Tori Amos, Orpheum Theatre, October 19, 2007
By MATT ASHARE | October 23, 2007
![Clyde[2]inside Clyde[2]inside](http://thephoenix.com/secure/uploadedImages/The_Phoenix/Music/Live_Review/Clyde[2]inside.jpg) TORI AMOS: Getting into characters. |
On Friday, the second of a two-night stand at the Orpheum, Tori Amos showed up as “Clyde,” one of the four characters (five if you count Tori herself) she assumes in her most recent album, the sprawling, 23-track American Doll Posse (Epic). She may not have trotted out all of these alter egos: street-toughened dark-haired “Pip,” earthier hippie chick “Clyde,” glittery glamor queen “Isabel,” and blonde beauty “Santa,” who’s pictured demurely with a cigarette in the American Doll Posse CD booklet and with a cocktail on Amos’s Web site. But they were there in spirit, and so were any number of other alter egos she’s accumulated while playing dress-up over the better part of the past decade.In a brown wig and an elegant yet understated purple and black gown, she opened the “Clyde” portion of the set with the insistent piano arpeggios and dark guitar overtones of the American Doll Posse tune “Bouncing Off Clouds” before moving on to one of her better-known cult hits, the 1992 single “Little Earthquakes.” It’s clear there’s plenty of the old Tori in the new “Clyde,” who has just as much contempt for “elevator music” as Amos does. “Clyde” stuck around for the first six songs; these included an arresting “Girl Disappearing,” which deals in issues of, yes, identity crisis, and the soaring “Beauty of Speed,” with its allusions to inner transformations.

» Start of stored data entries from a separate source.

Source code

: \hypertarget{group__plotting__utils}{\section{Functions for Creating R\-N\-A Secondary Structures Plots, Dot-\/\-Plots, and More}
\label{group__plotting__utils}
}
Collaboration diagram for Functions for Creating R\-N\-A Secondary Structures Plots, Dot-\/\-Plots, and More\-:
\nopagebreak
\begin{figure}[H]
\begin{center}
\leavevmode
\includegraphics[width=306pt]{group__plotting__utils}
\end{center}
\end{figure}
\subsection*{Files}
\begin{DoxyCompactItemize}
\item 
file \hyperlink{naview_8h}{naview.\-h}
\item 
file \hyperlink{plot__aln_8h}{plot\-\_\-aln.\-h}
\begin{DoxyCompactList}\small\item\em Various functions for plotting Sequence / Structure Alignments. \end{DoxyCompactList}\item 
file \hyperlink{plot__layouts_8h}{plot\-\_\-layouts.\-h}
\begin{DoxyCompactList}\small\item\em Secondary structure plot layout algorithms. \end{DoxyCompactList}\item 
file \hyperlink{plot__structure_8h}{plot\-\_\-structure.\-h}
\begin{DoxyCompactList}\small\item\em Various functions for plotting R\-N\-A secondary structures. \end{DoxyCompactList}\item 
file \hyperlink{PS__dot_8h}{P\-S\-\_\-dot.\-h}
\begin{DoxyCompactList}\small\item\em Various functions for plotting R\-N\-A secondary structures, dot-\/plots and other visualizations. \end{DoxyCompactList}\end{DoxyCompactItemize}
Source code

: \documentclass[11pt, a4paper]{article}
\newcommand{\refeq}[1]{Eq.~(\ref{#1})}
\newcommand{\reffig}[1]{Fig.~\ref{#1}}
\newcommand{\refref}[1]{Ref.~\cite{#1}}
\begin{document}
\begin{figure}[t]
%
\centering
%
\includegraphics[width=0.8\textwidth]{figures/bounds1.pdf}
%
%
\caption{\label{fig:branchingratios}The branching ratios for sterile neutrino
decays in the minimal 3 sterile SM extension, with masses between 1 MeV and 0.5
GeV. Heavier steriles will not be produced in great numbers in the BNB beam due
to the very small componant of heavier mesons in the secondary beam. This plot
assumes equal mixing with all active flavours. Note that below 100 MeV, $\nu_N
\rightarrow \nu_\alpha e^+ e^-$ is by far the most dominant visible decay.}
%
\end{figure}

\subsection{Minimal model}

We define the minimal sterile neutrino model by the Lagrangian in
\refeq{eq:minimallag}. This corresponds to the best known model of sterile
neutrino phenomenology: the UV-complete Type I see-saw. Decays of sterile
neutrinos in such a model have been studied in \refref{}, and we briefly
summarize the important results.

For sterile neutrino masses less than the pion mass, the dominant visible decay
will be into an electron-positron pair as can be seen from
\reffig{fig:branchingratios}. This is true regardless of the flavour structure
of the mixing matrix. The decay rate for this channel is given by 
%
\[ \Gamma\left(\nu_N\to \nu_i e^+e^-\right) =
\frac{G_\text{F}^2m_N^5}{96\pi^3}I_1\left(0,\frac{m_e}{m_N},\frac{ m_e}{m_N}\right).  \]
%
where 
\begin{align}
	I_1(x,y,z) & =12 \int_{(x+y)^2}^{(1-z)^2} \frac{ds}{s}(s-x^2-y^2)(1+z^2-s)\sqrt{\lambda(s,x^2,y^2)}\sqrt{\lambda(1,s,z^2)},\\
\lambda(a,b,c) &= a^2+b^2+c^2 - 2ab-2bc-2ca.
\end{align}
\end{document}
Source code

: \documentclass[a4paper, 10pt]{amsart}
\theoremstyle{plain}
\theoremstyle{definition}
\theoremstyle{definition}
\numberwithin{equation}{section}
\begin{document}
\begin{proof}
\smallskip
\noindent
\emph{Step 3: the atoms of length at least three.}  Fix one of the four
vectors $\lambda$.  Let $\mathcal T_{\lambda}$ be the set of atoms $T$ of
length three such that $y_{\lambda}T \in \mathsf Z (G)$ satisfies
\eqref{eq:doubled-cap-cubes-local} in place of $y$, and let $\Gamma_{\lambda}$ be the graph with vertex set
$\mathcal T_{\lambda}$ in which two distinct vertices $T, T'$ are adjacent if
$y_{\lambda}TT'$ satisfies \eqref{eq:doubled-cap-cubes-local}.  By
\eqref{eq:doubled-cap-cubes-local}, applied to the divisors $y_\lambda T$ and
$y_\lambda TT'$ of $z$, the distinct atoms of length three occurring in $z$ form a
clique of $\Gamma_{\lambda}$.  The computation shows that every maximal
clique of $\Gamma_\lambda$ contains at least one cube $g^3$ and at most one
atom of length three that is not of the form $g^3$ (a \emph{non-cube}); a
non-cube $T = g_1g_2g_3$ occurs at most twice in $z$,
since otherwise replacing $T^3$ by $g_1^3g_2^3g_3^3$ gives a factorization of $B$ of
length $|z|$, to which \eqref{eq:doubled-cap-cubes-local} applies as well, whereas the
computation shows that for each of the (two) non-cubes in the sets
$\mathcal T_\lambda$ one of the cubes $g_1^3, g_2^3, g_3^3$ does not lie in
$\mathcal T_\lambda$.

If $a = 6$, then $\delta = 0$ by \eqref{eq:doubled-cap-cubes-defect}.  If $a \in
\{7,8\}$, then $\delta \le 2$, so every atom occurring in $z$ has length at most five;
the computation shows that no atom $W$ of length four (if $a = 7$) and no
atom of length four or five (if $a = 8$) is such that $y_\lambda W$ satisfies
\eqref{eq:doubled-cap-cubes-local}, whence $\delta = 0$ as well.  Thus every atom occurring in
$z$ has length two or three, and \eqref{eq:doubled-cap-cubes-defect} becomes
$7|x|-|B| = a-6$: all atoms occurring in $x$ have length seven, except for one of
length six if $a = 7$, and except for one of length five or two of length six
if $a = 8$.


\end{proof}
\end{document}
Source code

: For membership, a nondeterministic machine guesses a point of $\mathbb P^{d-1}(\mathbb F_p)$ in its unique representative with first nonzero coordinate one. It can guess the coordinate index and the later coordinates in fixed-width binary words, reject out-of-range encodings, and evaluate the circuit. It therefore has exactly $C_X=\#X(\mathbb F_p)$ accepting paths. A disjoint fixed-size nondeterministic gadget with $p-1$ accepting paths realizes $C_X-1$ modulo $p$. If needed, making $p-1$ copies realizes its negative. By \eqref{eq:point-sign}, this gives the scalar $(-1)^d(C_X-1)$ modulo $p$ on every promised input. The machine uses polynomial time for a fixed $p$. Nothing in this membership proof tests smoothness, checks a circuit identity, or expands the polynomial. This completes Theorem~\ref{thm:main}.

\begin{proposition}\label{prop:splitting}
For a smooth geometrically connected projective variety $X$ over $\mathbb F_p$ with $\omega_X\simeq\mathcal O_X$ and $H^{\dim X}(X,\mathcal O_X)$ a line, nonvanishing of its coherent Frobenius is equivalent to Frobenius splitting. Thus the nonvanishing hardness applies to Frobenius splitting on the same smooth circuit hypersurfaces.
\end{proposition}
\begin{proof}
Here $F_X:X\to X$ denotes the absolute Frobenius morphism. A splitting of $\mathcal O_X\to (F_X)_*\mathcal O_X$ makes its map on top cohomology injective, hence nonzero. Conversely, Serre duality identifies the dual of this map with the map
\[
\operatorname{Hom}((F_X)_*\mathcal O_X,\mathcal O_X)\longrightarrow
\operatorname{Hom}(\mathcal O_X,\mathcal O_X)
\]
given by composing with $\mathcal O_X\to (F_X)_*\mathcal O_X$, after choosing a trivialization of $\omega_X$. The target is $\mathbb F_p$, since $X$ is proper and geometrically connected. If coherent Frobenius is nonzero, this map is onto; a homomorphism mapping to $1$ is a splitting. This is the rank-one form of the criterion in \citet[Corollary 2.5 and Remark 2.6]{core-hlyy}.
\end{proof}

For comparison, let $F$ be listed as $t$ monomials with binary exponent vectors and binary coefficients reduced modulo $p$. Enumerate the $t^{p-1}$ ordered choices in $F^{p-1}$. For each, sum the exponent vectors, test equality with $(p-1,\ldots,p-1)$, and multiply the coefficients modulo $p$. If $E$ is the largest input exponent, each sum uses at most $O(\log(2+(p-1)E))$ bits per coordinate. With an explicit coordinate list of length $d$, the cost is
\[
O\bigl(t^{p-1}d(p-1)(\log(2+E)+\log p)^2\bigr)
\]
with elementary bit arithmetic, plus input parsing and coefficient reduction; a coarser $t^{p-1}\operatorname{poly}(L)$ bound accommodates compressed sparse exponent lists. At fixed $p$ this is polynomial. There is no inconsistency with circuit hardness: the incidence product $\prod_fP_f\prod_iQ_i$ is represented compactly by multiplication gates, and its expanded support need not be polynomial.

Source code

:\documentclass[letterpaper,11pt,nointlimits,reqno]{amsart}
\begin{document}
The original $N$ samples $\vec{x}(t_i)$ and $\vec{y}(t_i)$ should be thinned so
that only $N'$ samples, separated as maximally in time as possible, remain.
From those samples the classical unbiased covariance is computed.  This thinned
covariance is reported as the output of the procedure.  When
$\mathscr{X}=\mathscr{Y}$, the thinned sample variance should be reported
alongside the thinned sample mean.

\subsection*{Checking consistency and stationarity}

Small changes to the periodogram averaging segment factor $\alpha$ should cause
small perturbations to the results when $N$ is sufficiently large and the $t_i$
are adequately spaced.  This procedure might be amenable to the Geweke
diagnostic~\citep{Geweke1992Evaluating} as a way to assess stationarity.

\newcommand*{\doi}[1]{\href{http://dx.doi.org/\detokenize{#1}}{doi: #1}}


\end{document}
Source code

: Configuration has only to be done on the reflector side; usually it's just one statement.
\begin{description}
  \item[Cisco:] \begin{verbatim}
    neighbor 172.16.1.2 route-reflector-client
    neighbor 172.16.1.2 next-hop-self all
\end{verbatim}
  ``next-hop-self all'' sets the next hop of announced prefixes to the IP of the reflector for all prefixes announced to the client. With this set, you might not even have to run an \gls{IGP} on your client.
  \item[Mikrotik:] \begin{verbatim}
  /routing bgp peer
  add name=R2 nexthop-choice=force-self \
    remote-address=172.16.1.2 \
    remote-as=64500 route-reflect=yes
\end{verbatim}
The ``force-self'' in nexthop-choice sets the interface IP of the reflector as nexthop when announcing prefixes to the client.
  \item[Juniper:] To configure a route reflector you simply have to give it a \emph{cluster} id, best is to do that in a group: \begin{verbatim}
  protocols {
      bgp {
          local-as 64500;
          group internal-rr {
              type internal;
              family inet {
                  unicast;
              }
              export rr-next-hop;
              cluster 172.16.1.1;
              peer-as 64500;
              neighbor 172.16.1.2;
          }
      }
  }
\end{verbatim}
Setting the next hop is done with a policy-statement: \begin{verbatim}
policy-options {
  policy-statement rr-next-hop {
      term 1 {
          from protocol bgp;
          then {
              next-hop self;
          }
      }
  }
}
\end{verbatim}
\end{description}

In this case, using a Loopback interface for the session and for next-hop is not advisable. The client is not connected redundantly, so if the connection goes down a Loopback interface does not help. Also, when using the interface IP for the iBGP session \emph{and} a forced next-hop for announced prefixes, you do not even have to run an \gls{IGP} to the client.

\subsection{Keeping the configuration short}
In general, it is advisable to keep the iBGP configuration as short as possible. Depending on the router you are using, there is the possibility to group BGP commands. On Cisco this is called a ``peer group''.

After a quick instrumental break that left guitarist Dan Phelps, bassist Jon Evans, and drummer Matt Chamberlain to their own devices, Tori returned as, well, Tori, her fire-red hair topping off a glittering silver gown and heels. Rather than stick to the American Doll Posse script, with its four parts for the four characters, she surveyed her catalogue, from Little Earthquake’s “Space Dog” to the popular “Cornflake Girl” from Under the Pink, and “Spring Haze” from To Venus and Back. She got a big reaction from the “MILF” chant that dominates the new “Big Wheel” and then loosened up enough to play a little country-tinged improv filled with positive messages for her fans. And, once you strip away the costumes, that’s the real point of a Tori Amos show.